Halimah Yacob, une musulmane et issue de la minorité malaise, n’est pas une inconnue dans le paysage politique de Singapour. Elle fut déjà la première femme, en 2013, à diriger le Parlement.
Son ascension est facilitée par le fait qu’elle appartient au Parti d’Action Populaire. Le PAP dirige le pays sans discontinuité et réelle contestation depuis son indépendance en 1965. Halimah Yacob avait démissionné en août pour être autorisée à se lancer dans la course à la présidentielle.
Un beau parcours pour cette mère de famille de cinq enfants. Elle est issue d’une des minorités singapouriennes, celle des musulmans malais. Notons, que la majorité de la population est chinoise (74 %). Elle profite de la réforme constitutionnelle de 2016, qui permet à des représentants de différentes communautés ethniques d’accéder à la tête de l’État. A 63 ans, elle devient la 8e présidente de Singapour pour un mandat de six ans et première présidente issue d’une communauté étrangère.
Les féministes de tout pays et les autres pourraient s’en réjouir sans retenue. Il y a là un symbole dans une société traditionnellement patriarcale et une concrète avancée du multiculturalisme et de la diversité.
Cependant, toutes ces « avancées » semblent être parfaitement contrôlées, voire initiées par le Parti en place. Cette accession au pouvoir laisse un goût amer dans sa forme, car elle s’est tout simplement obtenue par l’élimination de ses deux principaux rivaux, des hommes d’affaires qui ne remplissaient pas les critères d’éligibilité.
En effet, quel contraste entre Halimah Yacob issue du parti en place et automatiquement qualifiée avec son mandat de députée, et de l’autre côté, deux autres candidats, les hommes d’affaires Salleh Marican et Farid Khan, déclarés finalement inéligibles par les autorités.
Ils n’ont pas pu se présenter, car ils sont issus du secteur privé et ils ne pouvaient attester d’une expérience de trois ans de travail à la tête d’une entreprise dotée d’un capital d’au moins 310 millions d’euros. Les autorités veulent à la tête du pays quelqu’un, qui a fait preuve de sa capacité de gestion et a déjà eu de grosses responsabilités.

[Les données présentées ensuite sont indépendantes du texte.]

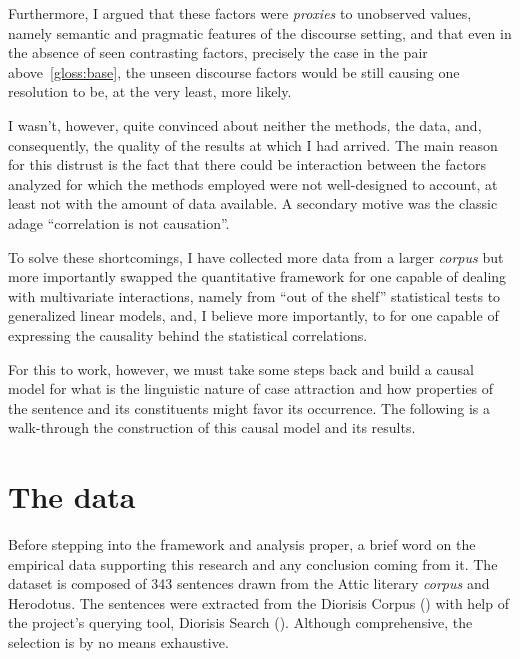 \documentclass[a4paper, 12pt, article]{memoir}
\begin{document}
Furthermore, I argued that these factors were \emph{proxies} to unobserved
values, namely semantic and pragmatic features of the discourse setting, and
that even in the absence of seen contrasting factors, precisely the case in the
pair above~\ref{gloss:base}, the unseen discourse factors would be still causing
one resolution to be, at the very least, more likely.

I wasn't, however, quite convinced about neither the methods, the data, and,
consequently, the quality of the results at which I had arrived.
The main reason for this distrust is the fact that there could be interaction
between the factors analyzed for which the methods employed were not well-designed
to account, at least not with the amount of data available.
A secondary motive was the classic adage ``correlation is not causation''.

To solve these shortcomings, I have collected more data from a larger
\emph{corpus} but more importantly swapped the quantitative framework for one
capable of dealing with multivariate interactions, namely from ``out of the
shelf'' statistical tests to generalized linear models, and, I believe more
importantly, to for one capable of expressing the causality behind the
statistical correlations.

For this to work, however, we must take some steps back and build a causal
model for what is the linguistic nature of case attraction and how properties of
the sentence and its constituents might favor its occurrence.
The following is a walk-through the construction of this causal model and its
results.

\chapter{The data} %

Before stepping into the framework and analysis proper, a brief word on the
empirical data supporting this research and any conclusion coming from it.
The dataset is composed of 343 sentences drawn from the Attic literary
\emph{corpus} and Herodotus.
The sentences were extracted from the Diorisis Corpus
(\cite{TheDiorisisAncientGreekCorpus,diorisis2021}) with help of the project's
querying tool, Diorisis Search (\cite{DiorisisSearch}).
Although comprehensive, the selection is by no means exhaustive.

%
\end{document}
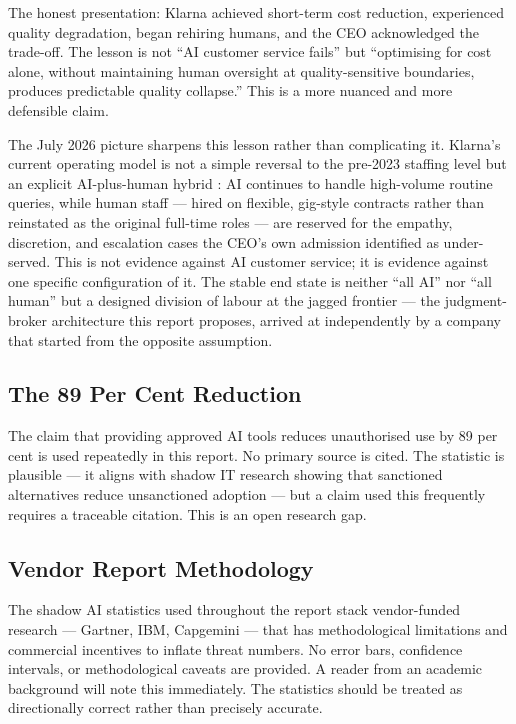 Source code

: The honest presentation: Klarna achieved short-term cost reduction, experienced quality degradation, began rehiring humans, and the CEO acknowledged the trade-off. The lesson is not ``AI customer service fails'' but ``optimising for cost alone, without maintaining human oversight at quality-sensitive boundaries, produces predictable quality collapse.'' This is a more nuanced and more defensible claim.

The July 2026 picture sharpens this lesson rather than complicating it. Klarna's current operating model is not a simple reversal to the pre-2023 staffing level but an explicit AI-plus-human hybrid \parencite{KlarnaHybrid2026}: AI continues to handle high-volume routine queries, while human staff --- hired on flexible, gig-style contracts rather than reinstated as the original full-time roles --- are reserved for the empathy, discretion, and escalation cases the CEO's own admission identified as under-served. This is not evidence against AI customer service; it is evidence against one specific configuration of it. The stable end state is neither ``all AI'' nor ``all human'' but a designed division of labour at the jagged frontier --- the judgment-broker architecture this report proposes, arrived at independently by a company that started from the opposite assumption.

\subsection{The 89 Per Cent Reduction}

The claim that providing approved AI tools reduces unauthorised use by 89 per cent is used repeatedly in this report. No primary source is cited. The statistic is plausible --- it aligns with shadow IT research showing that sanctioned alternatives reduce unsanctioned adoption --- but a claim used this frequently requires a traceable citation. This is an open research gap.

\subsection{Vendor Report Methodology}

The shadow AI statistics used throughout the report stack vendor-funded research --- Gartner, IBM, Capgemini --- that has methodological limitations and commercial incentives to inflate threat numbers. No error bars, confidence intervals, or methodological caveats are provided. A reader from an academic background will note this immediately. The statistics should be treated as directionally correct rather than precisely accurate.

En pratique, cela revient à être, soit sorti du moule de la haute administration où règne depuis 52 ans le PAP ou avoir été nommé (sous le contrôle du PAP) à la tête d’une grosse entreprise. Une autre éventualité est d’être très riche. C’est une pratique, qui peut expliquer le règne sans partage du même Parti, dans un pays où la liberté d’expression est de plus, étroitement contrôlée. Les élections n’apparaissent alors que comme pures formalités, dont on peut même se passer apparemment.
Pour sa part, Halimah Yacob ne boude pas son plaisir et déclare, « bien qu’il n’y ait pas eu d’élection, mon engagement de vous servir reste le même ».